We’ve just had our renewal. Do we have to wait until our next renewal to look at other carriers/insurance companies?

Absolutely not. Employee benefit plans run from month to month. You are obligated to provide your current carrier with a minimum of 31 days written notice if you wish to terminate.

What are coordination of benefits?

If your spouse also has benefits coverage through their work, then you can use both plans when claiming expenses, but you CANNOT receive more than the amount of the claim. If you have a claim, submit it to your own plan first, and then if there is any unpaid amount, to your spouse’s plan. So, for example, if your plan has $300 of physiotherapy coverage, and you exhaust your annual allotment, you can then submit any subsequent physiotherapy claims under your spouse’s plan. If you have children, the parent whose birthday falls first in the year sends the child(ren)’s claims to their plan first. For children whose parents have the same birthday, claims should be sent first to the plan of the parent whose first name begins with the earlier letter in the alphabet. There are guidelines that determine the order claims for dependent children should be submitted when the parents (including same sex parents) are divorced, separated, re-married, or living in a common law arrangement. In most cases, each benefits plan issues any payments to the plan member, regardless of the custody arrangement*. This means payments could be issued to the parent not incurring the actual expense.

Single custody – an arrangement in which one parent has legal custody of the child and the child lives with that parent.

Joint custody – any arrangement other than ‘single custody’.

Single custody – Submit claims in the following order:
To the plan of the parent with single custody of the child.
To the plan of the (new) spouse (if applicable) of the parent with single custody of the child.
To the plan of the parent without single custody of the child.
To the plan of the (new) spouse (if applicable) of the parent not having custody of the child.

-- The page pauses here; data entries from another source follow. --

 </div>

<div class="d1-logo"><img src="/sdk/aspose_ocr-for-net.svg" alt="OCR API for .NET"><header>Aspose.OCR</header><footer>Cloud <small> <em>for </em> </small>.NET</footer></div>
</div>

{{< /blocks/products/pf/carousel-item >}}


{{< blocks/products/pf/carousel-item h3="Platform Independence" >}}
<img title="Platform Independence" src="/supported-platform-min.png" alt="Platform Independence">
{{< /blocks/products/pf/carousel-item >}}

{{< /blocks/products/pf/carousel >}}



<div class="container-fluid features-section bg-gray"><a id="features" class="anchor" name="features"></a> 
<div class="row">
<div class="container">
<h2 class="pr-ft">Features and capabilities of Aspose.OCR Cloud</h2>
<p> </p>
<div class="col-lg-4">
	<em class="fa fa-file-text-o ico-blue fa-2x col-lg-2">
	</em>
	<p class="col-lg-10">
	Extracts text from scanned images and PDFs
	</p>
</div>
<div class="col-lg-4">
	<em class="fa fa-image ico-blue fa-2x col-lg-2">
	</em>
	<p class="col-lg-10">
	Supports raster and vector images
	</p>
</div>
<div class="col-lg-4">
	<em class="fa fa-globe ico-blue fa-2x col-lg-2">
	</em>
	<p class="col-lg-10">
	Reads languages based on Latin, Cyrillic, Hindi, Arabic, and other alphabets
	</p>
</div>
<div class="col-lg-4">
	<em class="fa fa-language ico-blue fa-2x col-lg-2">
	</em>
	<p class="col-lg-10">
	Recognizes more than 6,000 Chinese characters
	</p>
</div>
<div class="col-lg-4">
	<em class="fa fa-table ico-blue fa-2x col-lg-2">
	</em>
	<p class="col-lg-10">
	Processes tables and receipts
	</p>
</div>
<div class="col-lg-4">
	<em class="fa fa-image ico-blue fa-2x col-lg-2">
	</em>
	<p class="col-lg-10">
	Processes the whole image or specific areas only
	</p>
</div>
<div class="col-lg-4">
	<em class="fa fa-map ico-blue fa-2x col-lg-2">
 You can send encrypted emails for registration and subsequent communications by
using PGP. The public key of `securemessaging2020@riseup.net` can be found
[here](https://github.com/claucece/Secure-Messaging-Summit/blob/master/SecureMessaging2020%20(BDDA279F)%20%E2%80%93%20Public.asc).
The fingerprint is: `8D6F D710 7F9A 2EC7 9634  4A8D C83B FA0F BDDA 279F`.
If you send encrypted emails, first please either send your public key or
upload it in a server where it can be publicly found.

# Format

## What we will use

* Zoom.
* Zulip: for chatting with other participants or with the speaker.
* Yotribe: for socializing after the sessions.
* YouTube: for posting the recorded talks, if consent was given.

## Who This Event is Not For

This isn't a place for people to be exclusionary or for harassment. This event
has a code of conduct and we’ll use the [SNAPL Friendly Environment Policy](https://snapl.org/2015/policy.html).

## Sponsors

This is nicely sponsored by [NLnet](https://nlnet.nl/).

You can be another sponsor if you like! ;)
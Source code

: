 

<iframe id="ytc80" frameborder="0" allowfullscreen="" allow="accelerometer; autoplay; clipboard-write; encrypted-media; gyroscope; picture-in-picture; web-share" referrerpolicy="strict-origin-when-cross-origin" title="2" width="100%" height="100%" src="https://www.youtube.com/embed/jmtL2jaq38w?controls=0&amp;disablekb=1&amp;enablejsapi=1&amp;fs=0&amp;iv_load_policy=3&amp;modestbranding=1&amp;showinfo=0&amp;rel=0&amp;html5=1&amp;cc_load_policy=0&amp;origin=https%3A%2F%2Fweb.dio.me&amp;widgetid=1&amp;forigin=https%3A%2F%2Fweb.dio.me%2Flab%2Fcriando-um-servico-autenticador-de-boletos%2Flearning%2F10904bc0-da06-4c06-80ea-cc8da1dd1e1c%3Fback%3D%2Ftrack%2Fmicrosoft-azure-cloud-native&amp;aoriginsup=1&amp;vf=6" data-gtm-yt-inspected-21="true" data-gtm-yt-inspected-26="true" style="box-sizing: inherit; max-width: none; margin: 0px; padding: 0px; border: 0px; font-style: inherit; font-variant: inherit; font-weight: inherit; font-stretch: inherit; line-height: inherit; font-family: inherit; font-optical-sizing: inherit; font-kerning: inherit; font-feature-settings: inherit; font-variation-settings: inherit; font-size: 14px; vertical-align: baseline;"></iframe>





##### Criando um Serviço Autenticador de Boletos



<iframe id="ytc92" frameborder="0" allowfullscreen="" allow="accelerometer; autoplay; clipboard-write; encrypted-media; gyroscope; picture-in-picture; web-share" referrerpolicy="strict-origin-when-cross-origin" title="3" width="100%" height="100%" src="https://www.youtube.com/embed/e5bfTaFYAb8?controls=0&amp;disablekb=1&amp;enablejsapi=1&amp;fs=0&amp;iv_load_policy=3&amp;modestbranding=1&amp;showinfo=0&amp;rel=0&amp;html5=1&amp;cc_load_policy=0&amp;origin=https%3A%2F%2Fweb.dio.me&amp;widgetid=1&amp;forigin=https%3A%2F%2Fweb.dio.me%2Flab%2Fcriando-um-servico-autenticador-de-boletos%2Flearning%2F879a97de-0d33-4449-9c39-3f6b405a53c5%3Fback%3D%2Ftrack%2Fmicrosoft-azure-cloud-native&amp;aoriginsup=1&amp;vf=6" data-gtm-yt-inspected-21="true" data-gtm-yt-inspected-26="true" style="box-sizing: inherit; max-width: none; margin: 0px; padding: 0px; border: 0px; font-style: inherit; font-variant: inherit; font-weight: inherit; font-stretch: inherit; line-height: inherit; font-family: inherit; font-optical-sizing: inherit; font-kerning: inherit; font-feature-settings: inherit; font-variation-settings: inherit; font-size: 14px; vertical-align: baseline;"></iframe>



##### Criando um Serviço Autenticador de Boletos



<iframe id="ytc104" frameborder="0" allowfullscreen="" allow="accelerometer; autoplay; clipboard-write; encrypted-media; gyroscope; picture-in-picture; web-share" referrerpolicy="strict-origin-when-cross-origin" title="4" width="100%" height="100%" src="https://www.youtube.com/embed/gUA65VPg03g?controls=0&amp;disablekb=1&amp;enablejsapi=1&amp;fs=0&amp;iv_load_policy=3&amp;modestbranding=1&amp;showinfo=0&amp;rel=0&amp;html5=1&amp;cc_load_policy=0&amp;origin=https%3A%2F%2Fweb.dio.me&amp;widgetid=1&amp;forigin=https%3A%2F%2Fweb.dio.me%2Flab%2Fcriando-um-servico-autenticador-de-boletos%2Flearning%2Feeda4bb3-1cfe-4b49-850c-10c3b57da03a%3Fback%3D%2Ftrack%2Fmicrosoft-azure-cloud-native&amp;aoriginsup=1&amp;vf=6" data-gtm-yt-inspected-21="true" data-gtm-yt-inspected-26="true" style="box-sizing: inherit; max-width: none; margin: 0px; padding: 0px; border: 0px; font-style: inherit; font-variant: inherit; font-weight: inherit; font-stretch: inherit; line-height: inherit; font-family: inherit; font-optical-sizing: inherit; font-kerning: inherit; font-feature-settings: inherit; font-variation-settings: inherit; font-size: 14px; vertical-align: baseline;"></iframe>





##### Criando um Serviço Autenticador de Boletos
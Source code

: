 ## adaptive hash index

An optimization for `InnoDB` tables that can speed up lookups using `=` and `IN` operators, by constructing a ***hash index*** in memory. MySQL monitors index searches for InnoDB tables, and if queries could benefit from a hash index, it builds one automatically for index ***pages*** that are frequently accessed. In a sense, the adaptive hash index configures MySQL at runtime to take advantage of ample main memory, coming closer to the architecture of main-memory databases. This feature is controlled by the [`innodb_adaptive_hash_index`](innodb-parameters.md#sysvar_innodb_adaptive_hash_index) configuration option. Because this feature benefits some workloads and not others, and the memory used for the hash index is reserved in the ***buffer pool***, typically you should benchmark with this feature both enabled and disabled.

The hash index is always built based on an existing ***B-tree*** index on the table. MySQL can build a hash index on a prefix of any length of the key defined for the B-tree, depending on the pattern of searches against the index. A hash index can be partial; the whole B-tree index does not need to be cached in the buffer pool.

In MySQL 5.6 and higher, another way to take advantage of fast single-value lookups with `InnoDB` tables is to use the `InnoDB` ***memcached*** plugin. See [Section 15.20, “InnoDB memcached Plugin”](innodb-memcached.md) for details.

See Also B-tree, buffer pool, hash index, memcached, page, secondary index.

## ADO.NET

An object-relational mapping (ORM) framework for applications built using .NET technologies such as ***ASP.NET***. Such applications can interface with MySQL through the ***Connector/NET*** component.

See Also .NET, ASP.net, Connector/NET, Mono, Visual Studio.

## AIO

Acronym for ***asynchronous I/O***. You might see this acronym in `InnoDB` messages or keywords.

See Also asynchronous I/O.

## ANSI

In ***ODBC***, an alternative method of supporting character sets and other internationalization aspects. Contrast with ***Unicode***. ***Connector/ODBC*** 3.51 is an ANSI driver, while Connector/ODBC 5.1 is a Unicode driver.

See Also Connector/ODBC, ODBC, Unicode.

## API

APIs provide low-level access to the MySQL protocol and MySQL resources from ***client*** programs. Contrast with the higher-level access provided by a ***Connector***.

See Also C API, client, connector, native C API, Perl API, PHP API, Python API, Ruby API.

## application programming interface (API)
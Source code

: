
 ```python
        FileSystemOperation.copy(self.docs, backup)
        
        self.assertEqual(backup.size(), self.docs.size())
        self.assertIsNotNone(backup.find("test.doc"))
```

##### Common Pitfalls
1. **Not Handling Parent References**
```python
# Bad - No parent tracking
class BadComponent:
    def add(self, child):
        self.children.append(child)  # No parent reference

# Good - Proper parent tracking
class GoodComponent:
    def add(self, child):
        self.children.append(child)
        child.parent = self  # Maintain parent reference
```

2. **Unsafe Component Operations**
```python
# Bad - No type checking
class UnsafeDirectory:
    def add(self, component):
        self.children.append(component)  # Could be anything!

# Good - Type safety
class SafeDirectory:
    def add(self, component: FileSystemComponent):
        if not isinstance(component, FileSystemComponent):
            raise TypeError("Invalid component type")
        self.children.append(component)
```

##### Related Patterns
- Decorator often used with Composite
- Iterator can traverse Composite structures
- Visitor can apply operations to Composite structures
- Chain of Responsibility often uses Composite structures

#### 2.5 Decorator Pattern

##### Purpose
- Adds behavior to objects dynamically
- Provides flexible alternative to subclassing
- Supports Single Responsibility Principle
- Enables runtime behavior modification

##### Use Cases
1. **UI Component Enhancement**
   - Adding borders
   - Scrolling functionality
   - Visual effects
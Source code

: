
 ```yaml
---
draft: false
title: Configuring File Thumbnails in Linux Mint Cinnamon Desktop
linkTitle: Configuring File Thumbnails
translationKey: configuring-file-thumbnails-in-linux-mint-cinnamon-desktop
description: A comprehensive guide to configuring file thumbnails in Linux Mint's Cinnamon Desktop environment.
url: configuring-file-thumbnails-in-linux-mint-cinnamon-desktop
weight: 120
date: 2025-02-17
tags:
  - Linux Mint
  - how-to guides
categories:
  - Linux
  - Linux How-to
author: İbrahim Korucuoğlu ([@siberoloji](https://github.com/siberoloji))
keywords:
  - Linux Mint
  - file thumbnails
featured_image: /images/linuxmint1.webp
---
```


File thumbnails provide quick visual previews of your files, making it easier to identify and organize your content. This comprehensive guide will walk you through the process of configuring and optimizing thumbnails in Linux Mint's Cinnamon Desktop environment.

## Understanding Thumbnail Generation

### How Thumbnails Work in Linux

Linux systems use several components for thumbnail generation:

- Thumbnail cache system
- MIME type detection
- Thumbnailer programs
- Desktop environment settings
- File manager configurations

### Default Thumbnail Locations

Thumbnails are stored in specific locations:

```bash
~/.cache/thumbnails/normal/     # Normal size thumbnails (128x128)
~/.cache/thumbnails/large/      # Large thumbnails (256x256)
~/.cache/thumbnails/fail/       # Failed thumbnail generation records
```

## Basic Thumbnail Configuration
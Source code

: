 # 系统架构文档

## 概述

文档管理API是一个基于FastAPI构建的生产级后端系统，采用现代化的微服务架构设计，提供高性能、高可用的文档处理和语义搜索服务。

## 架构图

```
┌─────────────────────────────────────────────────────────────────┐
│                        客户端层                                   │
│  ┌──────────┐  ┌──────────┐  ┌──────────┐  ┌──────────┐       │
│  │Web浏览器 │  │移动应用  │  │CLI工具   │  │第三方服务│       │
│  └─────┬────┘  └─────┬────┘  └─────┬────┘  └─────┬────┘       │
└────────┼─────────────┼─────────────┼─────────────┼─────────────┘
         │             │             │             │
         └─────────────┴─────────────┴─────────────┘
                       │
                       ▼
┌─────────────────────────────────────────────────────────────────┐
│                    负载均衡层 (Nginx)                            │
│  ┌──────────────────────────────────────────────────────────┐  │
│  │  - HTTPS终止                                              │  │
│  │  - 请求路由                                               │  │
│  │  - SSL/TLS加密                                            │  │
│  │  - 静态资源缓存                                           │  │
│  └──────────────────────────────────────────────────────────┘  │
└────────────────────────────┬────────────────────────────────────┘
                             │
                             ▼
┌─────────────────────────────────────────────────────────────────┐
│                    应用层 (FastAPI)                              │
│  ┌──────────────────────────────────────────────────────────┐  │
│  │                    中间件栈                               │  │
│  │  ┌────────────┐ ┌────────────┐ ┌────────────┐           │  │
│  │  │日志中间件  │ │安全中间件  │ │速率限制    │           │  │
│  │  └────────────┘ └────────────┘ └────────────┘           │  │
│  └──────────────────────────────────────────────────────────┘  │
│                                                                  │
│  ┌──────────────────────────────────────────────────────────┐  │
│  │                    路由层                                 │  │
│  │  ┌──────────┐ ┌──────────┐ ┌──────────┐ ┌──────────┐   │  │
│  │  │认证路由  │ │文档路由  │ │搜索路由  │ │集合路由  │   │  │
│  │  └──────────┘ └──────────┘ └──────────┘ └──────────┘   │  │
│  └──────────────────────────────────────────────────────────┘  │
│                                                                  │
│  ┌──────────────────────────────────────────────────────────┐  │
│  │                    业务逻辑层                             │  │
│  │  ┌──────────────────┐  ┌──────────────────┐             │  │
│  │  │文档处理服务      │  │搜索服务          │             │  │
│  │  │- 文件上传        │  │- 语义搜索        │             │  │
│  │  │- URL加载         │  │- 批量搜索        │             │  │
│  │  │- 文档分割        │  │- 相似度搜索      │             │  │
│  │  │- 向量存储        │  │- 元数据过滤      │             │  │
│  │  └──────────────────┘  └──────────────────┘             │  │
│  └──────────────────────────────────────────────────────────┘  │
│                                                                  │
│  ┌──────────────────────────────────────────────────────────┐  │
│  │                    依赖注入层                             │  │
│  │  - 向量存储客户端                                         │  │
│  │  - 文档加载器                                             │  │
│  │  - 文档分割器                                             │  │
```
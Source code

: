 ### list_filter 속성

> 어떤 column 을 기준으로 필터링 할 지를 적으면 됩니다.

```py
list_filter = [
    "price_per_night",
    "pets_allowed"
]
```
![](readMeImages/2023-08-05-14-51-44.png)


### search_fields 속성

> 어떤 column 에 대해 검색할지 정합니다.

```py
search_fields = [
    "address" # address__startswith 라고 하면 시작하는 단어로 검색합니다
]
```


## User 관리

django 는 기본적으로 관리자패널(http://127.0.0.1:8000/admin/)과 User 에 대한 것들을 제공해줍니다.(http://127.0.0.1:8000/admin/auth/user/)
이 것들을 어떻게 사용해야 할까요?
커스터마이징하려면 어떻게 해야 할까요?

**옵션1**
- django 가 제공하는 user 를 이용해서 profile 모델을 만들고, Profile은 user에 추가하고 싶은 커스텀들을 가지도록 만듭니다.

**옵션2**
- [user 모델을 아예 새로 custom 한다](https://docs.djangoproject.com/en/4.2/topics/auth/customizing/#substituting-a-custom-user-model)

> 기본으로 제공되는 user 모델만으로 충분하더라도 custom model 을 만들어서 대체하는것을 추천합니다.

Joint custody – Submit claims in the following order:
To the plan of the parent with joint custody whose birthday (month and day) occurs earlier in the calendar year, regardless of age.
The plan of the other parent with joint custody.
The plan of the (new) spouse (if applicable) of the parent whose birthday (month and day) occurs earlier in the calendar year.
The plan of the (new) spouse (if applicable) of the other parent with joint custody.

If both parents with joint custody share the same birth month and day, the alphabetical order of the parents’ first names determines which plan the claim is submitted to first.

*In the event a parental relationship has broken down and the parent who incurred the dependent child’s expenses is unable to recover payment from the parent whose plan is the first payer, the guidelines permit the order of payment to be changed. The plan sponsor of the parent who incurred the charges, as well as the insurance company that provides the plan, must be in agreement with the change.

In addition, a plan member can also contact his or her ex-spouse’s insurance company to see if special claim submission and/or payment arrangements can be made. These inquiries need to be made before the cost is incurred.

Source: Canadian Life and Health Insurance Association

What sort of medical evidence is required?

Each insurance company states that you must have a minimum number of employees before they will not medically underwrite your benefits policy at time of issue. That number differs from insurance company to insurance company, and can vary from 2-6 employees. Within your benefits coverage, there are medical maximums for life insurance, short term disability (STD or WI) coverage, and long term disability (LTD) coverage. These maximums are called “non-evidence maximums” (NEM), or guaranteed issue limits as they are the maximum amount of coverage that the insurance company is willing to offer without proof of good health. Generally speaking, the larger the group, the higher the NEM’s.